La litière s’inclina légèrement au passage d’une porte, puis ils se retrouvèrent dans la nuit étoilée. Une bouée de suspension frotta la paroi. Puis les pas des soldats craquèrent dans le sable. L’aile noire d’un orni apparut, occultant les étoiles. La litière fut déposée sur le sol.

Paul ajusta sa vision à la faible clarté. Il vit que c’était le soldat sourd qui ouvrait la porte de l’orni. Il se penchait à l’intérieur, dans la pénombre colorée de vert par le tableau de commandes.

« C’est celui que nous devons utiliser ? » demanda-t-il en se retournant pour observer les lèvres de son compagnon.

« Le traître a dit qu’il était prévu pour le désert. »

Le sourd acquiesça. « Mais c’est un orni réservé aux proches liaisons. On ne pourra pas monter à plus de deux là-dedans. »

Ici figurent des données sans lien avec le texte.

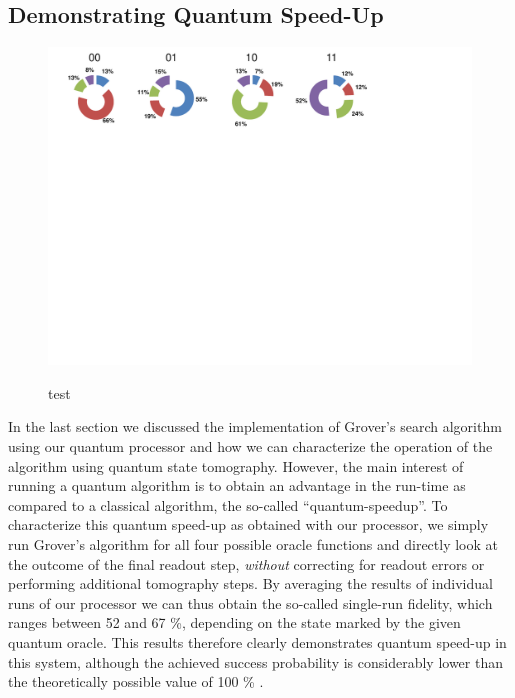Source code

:\subsection{Demonstrating Quantum Speed-Up}

\begin{figure}[ht!]
		\centering
		\includegraphics[width=1.0\textwidth]{./material/papers/grover/figures/grover_algorithm_single_shot_probabilities}
	\label{fig:GroverSingleShotProbabilities}
	\caption{test}
\end{figure}

In the last section we discussed the implementation of Grover's search algorithm using our quantum processor and how we can characterize the operation of the algorithm using quantum state tomography. However, the main interest of running a quantum algorithm is to obtain an advantage in the run-time as compared to a classical algorithm, the so-called ``quantum-speedup''. To characterize this quantum speed-up as obtained with our processor, we simply run Grover's algorithm for all four possible oracle functions and directly look at the outcome of the final readout step, \textit{without} correcting for readout errors or performing additional tomography steps. By averaging the results of individual runs of our processor we can thus obtain the so-called single-run fidelity, which ranges between 52 and 67 \%, depending on the state marked by the given quantum oracle. This results therefore clearly demonstrates quantum speed-up in this system, although the achieved success probability is considerably lower than the theoretically possible value of 100 \% .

« Deux c’est assez, dit le troisième soldat. (Il s’avança à son tour afin que le sourd pût lire sur ses lèvres.) On peut s’en charger tout seuls à partir de maintenant, Kinet. »

« Le Baron m’a dit de m’assurer de leur sort », dit l’homme aux cicatrices.

« Pourquoi t’en faire comme ça ? »

« C’est une sorcière Bene Gesserit. Elle a des pouvoirs. »

« Ah… (L’homme leva le poing près de son oreille.) C’en est une, vraiment ? J’vois c’que tu veux dire. »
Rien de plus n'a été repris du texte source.